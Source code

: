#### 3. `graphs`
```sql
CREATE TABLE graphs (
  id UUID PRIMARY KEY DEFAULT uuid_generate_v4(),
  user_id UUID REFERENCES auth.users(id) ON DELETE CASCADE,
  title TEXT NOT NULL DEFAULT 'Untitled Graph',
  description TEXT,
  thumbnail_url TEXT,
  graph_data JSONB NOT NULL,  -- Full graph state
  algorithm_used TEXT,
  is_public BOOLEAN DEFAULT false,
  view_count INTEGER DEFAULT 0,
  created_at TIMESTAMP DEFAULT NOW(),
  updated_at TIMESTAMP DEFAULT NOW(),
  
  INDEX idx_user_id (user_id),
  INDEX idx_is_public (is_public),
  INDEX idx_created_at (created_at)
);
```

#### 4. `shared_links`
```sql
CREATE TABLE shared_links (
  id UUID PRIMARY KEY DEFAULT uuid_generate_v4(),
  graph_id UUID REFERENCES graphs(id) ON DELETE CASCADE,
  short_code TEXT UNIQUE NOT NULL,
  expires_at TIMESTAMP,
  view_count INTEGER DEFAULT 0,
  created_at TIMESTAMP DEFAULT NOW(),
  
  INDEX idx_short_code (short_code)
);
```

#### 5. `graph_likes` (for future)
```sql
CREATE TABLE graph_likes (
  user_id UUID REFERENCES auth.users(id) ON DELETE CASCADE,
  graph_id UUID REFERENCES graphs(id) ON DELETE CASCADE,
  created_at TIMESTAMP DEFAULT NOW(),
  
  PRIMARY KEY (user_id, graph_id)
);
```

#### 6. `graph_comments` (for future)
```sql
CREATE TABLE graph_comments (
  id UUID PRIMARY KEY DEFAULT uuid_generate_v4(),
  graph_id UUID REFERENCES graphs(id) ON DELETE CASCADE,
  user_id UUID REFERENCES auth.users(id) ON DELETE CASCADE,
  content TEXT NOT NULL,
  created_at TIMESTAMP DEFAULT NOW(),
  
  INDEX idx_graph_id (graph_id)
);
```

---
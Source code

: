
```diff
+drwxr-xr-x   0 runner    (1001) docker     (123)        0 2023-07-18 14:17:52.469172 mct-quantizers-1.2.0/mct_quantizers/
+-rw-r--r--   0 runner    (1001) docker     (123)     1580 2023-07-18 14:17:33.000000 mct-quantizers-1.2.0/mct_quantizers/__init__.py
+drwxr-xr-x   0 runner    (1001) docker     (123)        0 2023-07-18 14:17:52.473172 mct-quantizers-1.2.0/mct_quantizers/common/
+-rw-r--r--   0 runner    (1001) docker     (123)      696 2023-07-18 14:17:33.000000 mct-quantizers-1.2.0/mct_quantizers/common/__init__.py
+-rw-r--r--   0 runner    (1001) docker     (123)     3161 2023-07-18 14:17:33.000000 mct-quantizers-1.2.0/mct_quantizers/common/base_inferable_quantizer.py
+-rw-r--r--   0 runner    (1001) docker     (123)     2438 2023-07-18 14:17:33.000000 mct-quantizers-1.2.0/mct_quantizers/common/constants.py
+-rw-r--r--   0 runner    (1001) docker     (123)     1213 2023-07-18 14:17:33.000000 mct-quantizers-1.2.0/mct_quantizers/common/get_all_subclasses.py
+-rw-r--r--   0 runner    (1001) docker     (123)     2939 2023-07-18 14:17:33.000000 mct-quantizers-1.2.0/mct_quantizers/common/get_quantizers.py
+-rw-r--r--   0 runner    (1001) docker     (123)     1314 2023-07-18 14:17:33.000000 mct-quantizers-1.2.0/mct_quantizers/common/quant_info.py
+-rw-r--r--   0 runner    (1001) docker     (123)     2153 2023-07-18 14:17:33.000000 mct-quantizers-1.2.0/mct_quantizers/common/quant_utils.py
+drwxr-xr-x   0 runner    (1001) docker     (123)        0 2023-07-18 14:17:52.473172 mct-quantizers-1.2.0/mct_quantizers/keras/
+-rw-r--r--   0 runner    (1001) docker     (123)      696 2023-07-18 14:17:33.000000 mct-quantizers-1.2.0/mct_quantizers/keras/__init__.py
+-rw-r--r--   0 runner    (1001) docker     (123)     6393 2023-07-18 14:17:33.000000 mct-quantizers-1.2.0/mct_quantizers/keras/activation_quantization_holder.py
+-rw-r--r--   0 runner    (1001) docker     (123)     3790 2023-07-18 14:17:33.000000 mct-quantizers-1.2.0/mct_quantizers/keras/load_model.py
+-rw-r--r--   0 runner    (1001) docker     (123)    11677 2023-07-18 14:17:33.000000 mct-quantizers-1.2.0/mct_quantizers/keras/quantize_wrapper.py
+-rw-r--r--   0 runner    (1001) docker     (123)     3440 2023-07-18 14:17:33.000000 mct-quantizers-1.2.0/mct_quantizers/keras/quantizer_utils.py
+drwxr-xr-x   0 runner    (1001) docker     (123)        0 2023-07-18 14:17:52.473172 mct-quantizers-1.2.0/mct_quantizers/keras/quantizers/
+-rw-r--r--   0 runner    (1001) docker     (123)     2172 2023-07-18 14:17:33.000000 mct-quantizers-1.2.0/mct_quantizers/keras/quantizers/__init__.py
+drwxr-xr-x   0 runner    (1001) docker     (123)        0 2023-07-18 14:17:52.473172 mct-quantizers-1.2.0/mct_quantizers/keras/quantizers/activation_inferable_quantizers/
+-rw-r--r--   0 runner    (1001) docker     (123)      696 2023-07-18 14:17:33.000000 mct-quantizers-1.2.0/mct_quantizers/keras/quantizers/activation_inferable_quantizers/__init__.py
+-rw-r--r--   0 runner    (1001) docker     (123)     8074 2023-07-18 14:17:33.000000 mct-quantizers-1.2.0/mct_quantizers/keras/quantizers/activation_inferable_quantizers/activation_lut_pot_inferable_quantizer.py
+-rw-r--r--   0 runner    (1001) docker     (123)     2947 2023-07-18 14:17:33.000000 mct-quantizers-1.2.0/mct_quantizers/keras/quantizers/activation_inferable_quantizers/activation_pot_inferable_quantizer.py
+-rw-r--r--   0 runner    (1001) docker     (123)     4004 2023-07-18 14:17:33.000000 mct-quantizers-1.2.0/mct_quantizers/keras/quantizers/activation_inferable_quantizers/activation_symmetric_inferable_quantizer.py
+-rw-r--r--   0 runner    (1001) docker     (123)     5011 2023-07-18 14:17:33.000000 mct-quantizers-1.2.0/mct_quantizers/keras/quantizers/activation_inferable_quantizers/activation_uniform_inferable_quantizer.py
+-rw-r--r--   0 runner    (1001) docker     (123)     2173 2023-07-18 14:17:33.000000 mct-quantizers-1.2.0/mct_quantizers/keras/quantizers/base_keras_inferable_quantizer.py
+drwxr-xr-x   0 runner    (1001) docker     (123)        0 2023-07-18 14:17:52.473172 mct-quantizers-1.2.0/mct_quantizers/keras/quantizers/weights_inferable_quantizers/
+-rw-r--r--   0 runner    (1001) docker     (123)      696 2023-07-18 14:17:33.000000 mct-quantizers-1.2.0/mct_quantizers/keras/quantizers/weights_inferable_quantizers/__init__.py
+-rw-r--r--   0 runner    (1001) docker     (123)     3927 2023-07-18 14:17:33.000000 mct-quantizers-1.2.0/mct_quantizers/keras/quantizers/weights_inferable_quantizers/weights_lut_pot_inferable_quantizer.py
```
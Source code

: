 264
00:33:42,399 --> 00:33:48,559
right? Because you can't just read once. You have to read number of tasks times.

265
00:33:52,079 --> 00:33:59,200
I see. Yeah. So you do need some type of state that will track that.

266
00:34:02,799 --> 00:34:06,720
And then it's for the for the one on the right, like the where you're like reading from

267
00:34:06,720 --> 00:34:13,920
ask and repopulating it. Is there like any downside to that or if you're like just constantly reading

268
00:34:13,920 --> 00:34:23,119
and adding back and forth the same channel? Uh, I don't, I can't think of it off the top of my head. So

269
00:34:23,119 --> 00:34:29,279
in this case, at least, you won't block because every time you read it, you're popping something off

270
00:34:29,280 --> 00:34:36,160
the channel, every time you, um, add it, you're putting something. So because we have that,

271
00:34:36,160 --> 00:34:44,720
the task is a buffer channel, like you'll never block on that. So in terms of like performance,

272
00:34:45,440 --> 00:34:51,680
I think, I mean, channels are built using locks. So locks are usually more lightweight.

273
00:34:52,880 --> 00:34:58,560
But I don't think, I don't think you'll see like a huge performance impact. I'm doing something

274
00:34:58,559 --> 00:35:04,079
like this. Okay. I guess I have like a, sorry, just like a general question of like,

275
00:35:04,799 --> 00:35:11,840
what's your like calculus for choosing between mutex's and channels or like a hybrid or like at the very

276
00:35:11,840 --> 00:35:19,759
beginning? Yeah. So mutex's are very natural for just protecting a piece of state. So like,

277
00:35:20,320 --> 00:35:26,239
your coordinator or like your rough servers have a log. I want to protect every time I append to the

PROBLEM TO WORK ON
In how many lines of the records does the string "something" occur? Answer with the number alone.

ANSWER SPACE
3